Textbook 1.7 Problem #5
I'm trying to solve Problem #5 on page 65 in the textbook, which @mark said would be the basis for our Writing Assignment 1. By following the hint suggested in the problem and then applying Green's identity, along with the Dirichlet conditions, I've derived the equation
$$-\int_{\Omega} \nabla u \cdot \nabla u\,dV = \lambda\int_{\Omega} u^2\,dV.$$
Presumably the final step would be to explain that since both integrals are nonnegative, $\lambda$ must be negative for the equation to be true for a nontrivial solution. But I'm a little confused as to why the integrals must be nonnegative. Of course the integrands cannot be negative, as they are square functions, but I'm not sure why the integrals cannot be negative either. Does anyone have any thoughts?
Comments
I'm pretty sure a positive integrand can never give a negative integral...that would be geometrically nonsensical.
@dualrey It depends on the domain, I would think. The integral of $x^2$, which is always positive, is $\frac{x^3}{3}$, which is negative for negative values of $x$.
@AbS
It depends on the domain, I would think. The integral of $x^2$, which is always positive, is $x^3/3$, which is negative for negative values of $x$.
That's an indefinite integral, though. This question deals with a definite integral, which (I guess) is why @dualrey wrote "geometrically nonsensical".
@mark and @Abs That's correct. For example, if we were to integrate $x^2$ from $-1$ to $0$,
$$\int_{-1}^{0}x^2dx=\left.\frac{1}{3}x^3\right|_{-1}^{0}=\frac{1}{3}(0)^3-\frac{1}{3}(-1)^3=-\left(-\frac{1}{3}\right)=\frac{1}{3}$$
or from $-2$ to $-1$:
$$\int_{-2}^{-1}x^2dx=\left.\frac{1}{3}x^3\right|_{-2}^{-1}=\frac{1}{3}(-1)^3-\frac{1}{3}(-2)^3=\frac{1}{3}\left(-1-(-8)\right)=\frac{7}{3}.$$
These are positive, as we would expect for an area above the $x$-axis. In any case, I think I have solved this conundrum. Let's start with your original equation,
$$-\int_{\Omega}\nabla u\cdot\nabla u dV=\lambda\int_{\Omega}u^2dV.$$
Since these are intregrated over the same domain, we'll add one to another:
$$\int_{\Omega}\left[\lambda u^2+\nabla u\cdot\nabla u\right] dV=0.$$
Now if the integrand is zero for an arbitrary domain, that can only mean it is zero too. So,
$$\lambda u^2+\nabla u\cdot\nabla u=0$$
$$\Rightarrow \lambda=\frac{-\nabla u\cdot\nabla u}{u^2}.$$
Since we've already established that both $\nabla u\cdot\nabla u$ and $u^2$ are positive, we must conclude that $\lambda$ is negative.

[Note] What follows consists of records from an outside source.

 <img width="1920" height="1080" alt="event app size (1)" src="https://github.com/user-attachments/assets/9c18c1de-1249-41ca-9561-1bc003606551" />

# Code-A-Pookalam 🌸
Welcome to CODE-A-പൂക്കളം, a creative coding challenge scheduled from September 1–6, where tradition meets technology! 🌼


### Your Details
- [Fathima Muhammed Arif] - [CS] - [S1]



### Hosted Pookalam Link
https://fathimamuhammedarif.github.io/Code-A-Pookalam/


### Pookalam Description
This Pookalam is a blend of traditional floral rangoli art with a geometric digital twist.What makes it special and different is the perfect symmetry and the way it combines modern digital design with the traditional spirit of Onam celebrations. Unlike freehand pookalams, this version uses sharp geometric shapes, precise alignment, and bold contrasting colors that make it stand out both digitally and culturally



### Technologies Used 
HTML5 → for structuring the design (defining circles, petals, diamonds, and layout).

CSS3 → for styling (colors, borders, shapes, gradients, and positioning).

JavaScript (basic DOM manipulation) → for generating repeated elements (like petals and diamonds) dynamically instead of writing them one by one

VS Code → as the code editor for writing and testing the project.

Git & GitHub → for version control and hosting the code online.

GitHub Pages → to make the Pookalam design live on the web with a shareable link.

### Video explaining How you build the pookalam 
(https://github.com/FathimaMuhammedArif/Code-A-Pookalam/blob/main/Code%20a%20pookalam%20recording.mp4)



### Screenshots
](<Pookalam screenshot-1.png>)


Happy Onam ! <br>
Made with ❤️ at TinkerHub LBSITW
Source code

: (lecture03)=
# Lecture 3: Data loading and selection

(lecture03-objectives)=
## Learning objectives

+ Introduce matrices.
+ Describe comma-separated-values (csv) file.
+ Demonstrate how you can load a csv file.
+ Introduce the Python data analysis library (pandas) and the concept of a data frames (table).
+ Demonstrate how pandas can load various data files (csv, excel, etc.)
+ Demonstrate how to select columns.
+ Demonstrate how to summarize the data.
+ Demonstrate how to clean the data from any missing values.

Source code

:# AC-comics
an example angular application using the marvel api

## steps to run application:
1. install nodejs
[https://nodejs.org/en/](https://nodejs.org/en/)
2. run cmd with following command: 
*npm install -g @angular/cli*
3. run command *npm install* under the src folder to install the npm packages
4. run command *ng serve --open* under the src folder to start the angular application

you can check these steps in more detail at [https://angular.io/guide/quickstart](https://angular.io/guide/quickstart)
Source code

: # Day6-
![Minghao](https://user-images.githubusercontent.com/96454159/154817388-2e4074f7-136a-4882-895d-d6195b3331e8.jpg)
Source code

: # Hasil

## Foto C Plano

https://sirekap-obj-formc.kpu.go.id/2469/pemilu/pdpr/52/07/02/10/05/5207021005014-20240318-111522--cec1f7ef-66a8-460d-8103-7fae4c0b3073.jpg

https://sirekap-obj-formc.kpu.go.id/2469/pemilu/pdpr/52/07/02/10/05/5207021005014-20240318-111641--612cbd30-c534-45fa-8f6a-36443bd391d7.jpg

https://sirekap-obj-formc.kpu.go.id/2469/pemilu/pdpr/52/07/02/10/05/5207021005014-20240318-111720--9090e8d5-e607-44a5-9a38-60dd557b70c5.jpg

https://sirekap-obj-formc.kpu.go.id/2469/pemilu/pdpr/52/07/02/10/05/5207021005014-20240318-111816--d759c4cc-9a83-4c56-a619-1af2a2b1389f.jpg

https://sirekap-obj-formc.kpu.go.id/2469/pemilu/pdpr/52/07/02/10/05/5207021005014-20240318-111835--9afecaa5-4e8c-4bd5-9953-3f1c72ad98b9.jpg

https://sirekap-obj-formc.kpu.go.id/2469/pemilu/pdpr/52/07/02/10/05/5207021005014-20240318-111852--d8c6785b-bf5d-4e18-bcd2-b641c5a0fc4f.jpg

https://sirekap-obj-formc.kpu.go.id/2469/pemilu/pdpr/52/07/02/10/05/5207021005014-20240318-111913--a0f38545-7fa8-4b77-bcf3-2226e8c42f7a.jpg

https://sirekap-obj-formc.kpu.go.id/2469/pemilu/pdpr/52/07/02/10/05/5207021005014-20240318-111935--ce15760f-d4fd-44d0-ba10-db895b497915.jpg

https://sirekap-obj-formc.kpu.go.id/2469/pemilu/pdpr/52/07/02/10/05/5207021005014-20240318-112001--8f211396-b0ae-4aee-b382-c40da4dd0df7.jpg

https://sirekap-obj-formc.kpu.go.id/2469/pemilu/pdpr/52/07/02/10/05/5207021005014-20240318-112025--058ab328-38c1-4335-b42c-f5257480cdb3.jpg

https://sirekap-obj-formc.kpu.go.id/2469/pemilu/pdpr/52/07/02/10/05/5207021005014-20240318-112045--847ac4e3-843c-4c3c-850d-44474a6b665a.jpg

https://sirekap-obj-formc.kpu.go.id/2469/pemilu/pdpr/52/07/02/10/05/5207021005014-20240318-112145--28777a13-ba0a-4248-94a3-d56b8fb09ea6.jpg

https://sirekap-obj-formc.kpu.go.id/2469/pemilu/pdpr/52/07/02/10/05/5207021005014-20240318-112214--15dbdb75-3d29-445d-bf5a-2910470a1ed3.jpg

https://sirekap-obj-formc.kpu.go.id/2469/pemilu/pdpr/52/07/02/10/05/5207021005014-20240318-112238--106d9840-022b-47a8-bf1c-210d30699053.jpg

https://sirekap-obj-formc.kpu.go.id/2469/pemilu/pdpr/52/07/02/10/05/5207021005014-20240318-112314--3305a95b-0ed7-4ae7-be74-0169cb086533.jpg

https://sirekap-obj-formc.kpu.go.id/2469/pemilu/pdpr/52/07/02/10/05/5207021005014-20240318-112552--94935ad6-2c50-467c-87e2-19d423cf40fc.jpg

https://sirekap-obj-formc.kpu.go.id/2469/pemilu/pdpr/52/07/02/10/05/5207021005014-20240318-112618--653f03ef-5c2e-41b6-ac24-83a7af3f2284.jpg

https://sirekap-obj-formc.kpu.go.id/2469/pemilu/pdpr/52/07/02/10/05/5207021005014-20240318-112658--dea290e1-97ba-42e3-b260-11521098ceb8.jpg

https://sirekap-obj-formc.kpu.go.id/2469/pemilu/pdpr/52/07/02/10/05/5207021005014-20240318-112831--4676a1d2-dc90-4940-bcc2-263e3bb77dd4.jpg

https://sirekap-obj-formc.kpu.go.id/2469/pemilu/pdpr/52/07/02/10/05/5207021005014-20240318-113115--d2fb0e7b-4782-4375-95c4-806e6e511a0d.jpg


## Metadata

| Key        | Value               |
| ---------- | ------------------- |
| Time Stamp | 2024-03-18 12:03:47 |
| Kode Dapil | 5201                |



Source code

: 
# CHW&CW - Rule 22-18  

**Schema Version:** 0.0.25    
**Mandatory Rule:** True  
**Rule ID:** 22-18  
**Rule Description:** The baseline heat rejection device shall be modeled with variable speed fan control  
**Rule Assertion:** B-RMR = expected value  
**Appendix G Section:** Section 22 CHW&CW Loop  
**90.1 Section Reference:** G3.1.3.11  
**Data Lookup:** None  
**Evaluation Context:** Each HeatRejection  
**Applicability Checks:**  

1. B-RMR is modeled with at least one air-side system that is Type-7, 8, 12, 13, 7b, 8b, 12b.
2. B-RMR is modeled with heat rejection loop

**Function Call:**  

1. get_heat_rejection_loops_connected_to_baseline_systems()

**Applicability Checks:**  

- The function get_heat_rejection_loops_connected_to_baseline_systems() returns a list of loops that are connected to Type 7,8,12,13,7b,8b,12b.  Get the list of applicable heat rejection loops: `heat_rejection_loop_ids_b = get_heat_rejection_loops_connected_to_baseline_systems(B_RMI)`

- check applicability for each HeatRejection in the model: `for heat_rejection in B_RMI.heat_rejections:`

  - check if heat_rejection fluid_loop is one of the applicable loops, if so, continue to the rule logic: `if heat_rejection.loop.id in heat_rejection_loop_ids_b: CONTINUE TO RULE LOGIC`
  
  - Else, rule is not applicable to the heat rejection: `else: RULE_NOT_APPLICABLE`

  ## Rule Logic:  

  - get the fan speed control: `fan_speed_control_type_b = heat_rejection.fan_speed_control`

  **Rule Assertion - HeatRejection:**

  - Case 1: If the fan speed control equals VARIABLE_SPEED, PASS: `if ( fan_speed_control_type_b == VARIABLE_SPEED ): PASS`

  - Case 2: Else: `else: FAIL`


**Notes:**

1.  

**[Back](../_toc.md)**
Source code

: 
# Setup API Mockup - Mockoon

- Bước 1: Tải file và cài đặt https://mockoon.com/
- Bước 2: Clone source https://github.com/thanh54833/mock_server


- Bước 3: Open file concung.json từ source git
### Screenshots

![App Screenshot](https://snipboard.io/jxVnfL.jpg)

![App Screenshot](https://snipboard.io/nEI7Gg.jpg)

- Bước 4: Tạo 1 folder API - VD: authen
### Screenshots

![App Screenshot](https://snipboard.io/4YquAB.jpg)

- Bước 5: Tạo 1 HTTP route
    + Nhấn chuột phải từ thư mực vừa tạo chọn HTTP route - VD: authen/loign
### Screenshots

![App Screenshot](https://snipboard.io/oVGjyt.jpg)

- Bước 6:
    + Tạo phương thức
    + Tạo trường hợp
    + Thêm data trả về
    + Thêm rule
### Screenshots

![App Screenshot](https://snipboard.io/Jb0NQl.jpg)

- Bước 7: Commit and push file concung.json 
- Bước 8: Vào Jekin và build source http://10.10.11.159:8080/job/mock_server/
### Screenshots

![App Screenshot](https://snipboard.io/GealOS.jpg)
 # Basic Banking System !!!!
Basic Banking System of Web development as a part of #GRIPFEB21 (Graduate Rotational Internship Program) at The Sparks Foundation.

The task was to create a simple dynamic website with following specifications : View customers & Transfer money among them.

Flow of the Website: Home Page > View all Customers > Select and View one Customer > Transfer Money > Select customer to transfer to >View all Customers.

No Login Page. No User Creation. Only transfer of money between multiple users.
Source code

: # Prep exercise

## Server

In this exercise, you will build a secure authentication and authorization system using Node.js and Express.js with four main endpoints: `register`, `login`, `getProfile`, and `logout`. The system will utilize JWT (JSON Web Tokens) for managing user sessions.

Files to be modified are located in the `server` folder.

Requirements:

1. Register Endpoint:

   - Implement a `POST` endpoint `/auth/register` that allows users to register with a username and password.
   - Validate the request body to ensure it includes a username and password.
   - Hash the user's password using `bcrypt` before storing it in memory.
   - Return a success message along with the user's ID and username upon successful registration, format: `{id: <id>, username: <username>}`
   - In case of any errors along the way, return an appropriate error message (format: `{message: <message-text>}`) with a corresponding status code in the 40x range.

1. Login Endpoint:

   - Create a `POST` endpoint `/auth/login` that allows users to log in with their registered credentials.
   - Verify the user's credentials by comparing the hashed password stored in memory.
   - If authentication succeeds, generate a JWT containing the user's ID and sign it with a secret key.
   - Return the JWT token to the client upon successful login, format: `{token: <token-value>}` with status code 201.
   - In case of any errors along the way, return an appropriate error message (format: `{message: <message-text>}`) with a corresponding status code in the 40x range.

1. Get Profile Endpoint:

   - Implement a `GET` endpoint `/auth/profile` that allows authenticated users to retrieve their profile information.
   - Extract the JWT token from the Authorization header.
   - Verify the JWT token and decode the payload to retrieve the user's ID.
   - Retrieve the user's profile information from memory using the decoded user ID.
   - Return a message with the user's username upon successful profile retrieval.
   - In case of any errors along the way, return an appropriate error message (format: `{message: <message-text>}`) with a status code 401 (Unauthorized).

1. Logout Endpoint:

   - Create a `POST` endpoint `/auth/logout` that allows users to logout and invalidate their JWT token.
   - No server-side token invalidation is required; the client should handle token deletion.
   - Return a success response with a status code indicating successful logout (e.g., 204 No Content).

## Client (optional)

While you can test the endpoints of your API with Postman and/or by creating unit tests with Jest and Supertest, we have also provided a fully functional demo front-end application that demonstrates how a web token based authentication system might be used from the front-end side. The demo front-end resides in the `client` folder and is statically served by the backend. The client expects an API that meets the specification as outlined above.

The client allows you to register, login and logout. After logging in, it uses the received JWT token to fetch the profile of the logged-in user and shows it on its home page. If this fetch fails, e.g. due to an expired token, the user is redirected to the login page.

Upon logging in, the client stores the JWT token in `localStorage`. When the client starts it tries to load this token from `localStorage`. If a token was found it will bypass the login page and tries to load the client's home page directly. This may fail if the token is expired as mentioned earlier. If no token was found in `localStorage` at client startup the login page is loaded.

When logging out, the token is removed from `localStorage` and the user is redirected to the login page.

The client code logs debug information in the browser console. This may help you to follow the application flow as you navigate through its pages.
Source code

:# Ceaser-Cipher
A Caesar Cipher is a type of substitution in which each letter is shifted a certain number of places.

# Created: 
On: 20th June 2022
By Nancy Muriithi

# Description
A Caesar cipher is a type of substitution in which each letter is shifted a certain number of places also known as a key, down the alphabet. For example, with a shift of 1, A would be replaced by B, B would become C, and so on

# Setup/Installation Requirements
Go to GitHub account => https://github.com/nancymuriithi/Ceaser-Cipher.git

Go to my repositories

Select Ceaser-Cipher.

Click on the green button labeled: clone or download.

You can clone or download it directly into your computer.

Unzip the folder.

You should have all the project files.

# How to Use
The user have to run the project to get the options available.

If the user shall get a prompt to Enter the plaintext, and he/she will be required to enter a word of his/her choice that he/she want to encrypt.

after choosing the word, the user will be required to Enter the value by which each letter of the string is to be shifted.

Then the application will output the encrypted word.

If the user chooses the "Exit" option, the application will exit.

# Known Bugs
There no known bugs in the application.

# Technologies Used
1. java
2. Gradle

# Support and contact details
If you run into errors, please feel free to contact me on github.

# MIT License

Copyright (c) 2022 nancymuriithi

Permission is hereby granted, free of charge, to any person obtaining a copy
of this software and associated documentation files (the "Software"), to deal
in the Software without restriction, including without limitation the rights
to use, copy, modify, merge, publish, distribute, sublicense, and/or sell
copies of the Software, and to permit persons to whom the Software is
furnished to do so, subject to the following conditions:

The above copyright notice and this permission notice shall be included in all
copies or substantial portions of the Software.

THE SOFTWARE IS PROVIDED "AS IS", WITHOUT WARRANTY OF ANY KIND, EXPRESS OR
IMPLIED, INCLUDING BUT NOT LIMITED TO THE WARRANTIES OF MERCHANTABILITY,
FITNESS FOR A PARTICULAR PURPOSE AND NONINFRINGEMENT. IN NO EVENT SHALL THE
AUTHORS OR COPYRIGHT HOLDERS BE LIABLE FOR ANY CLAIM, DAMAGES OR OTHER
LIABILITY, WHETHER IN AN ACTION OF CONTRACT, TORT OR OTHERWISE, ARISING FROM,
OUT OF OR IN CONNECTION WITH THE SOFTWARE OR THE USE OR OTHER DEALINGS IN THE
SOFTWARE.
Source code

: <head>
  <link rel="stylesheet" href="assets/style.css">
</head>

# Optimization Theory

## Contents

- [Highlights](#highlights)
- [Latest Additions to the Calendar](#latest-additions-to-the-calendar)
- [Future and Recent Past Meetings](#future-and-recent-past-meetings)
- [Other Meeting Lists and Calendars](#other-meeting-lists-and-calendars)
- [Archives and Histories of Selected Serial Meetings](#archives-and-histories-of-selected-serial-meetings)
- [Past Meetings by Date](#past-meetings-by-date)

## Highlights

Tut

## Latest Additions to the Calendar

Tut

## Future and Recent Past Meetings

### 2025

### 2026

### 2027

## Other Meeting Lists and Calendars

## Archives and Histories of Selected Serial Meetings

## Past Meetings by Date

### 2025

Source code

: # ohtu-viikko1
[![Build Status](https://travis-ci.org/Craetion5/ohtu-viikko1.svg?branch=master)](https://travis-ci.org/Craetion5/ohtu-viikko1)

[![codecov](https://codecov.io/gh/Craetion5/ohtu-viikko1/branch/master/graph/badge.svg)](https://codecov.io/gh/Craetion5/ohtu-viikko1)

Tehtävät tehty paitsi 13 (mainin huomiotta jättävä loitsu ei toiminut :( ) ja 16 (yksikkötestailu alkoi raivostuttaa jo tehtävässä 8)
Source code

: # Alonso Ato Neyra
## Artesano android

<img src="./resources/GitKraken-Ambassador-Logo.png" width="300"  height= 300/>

Thanks for the great explanation, @dualrey !
@dualrey wrote:
$$\lambda=\frac{-\nabla u\cdot\nabla u}{u^2}.$$
That can't be correct as the right side is a non-constant function while the left side is constant.
@mark I don't know what you mean. I thought I had proved that the right side $\textit{is}$ a constant, unless there is some external reason that $\nabla u\cdot\nabla u$ and $u^2$ cannot be proportional, in which case we would have a contradiction.
@dualrey
I thought I had proved that the right side is a constant
Hm... I guess we could always check an example. The easiest one I can think of would be the eigenfunction $u(x)=\sin(x)$ over $[0,\pi]$. Keeping in mind that, in one dimension, the Laplacian is just the second derivative and the gradient is just the first derivative.
@mark Ah, sweet example. I now see where my "proof" went wrong. I was rather cavalier about dividing by $u^2$, as if it would never be zero, but our boundary conditions say it must be zero somewhere! Any function where my ratio doesn't blow up can't be a solution to the problem, hence the contradiction. We should be good though, having established that the integrals are positive anyway, right?
@dualrey I think so. If we know that definite integrals of nonnegative integrands are nonnegative, than it follows that for the original equation to be true, $\lambda$ must be negative for both sides to have the same sign.